Oft auch auf ein Sehnen. Können wir nicht einen Bruchteil dessen, was in so vielen Büchern steht vielleicht selbst erleben? Dennoch denke ich, dass die meisten Leserinnen von stark überzeichneten Geschichten sich durchaus bewusst sind, dass Mr. Perfekt – sei er mit Landgut und walle-walle Mähne, sowie einer Schar von Dienern ausgestattet oder Selfmade Milliardär Ende zwanzig (inkl. Knackarsch) mit einem eigenen Hochhaus in New York sehr plakative Fiktionen sind. Trotzdem spricht doch nichts dagegen solche Fiktionen hin und wieder einfach zu genießen. Manchmal findet sich in anderen Teilen solcher Geschichten sogar noch etwas Tiefe – wenn es um die Entstehung der eigentlichen Beziehung geht zum Beispiel.
Wenn also die Autorin (oder der Autor) es schafft, dass wir mit den Figuren ihrer Geschichten mitfühlen, dann haben sie auf jeden Fall ihr Handwerk gelernt! Und: Sollte es mal zu albern oder langweilig werden, kann man ein Buch schließlich auch einfach weglegen (oder den E-Book Reader ausschalten). Der Kritiker hat es immer leicht. Ein Buch, das für einen „Schund“ ist kann für einen anderen Menschen als besonders schön oder aufregend empfunden werden.
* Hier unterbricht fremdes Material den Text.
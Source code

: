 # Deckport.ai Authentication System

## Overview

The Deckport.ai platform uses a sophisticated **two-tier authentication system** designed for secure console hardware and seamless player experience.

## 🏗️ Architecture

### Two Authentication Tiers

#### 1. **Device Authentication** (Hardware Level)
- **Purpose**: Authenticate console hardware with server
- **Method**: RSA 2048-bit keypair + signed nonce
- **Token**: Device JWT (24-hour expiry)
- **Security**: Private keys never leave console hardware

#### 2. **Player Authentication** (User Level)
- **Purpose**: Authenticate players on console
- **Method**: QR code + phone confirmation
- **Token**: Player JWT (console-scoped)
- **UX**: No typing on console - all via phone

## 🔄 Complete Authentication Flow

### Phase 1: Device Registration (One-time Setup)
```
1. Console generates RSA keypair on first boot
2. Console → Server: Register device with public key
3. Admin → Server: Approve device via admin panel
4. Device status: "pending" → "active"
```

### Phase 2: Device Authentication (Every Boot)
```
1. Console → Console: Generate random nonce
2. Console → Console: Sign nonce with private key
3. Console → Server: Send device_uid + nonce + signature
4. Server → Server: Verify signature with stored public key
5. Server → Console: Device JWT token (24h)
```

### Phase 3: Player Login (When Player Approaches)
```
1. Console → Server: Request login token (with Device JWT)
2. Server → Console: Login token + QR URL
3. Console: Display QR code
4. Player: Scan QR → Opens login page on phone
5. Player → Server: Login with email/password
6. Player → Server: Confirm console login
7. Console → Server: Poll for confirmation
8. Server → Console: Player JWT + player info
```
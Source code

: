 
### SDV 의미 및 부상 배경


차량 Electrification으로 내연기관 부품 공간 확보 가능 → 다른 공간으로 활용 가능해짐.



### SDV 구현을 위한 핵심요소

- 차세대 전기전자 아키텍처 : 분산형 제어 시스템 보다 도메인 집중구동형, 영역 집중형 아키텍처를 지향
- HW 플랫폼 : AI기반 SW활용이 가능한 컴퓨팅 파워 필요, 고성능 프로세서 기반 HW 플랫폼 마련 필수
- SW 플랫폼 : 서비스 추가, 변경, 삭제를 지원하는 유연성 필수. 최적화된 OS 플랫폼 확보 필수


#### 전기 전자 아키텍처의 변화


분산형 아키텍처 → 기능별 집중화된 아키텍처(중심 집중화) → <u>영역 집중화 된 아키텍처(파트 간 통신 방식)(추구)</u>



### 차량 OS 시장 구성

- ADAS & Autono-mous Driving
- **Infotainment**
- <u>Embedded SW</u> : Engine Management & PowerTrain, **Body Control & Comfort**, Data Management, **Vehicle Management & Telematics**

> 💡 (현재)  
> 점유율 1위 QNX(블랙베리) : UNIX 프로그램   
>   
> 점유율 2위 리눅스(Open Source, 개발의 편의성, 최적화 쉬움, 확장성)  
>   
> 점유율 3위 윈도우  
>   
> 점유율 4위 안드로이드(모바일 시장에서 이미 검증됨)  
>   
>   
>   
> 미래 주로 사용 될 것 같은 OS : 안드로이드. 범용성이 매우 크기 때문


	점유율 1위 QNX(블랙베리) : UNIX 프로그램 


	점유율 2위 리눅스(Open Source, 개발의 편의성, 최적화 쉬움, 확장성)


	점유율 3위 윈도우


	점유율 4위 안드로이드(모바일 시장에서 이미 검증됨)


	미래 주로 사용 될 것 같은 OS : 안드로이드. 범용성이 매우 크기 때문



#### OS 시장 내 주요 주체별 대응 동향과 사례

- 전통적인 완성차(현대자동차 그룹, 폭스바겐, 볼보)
Beim Schreiben werde ich wohl jedes Mal wieder selbst entscheiden müssen wie viel Realismus ich abbilden möchte und wie viel träumerisches, manchmal vielleicht naives Sehnen nach etwas Perfektem ich bereit bin zuzulassen und an Leserinnen und Leser weiter zu geben.
Ach ja: Wenn jemand mir erotische Bücher aus männlicher Feder empfehlen kann, würde ich mich sehr freuen!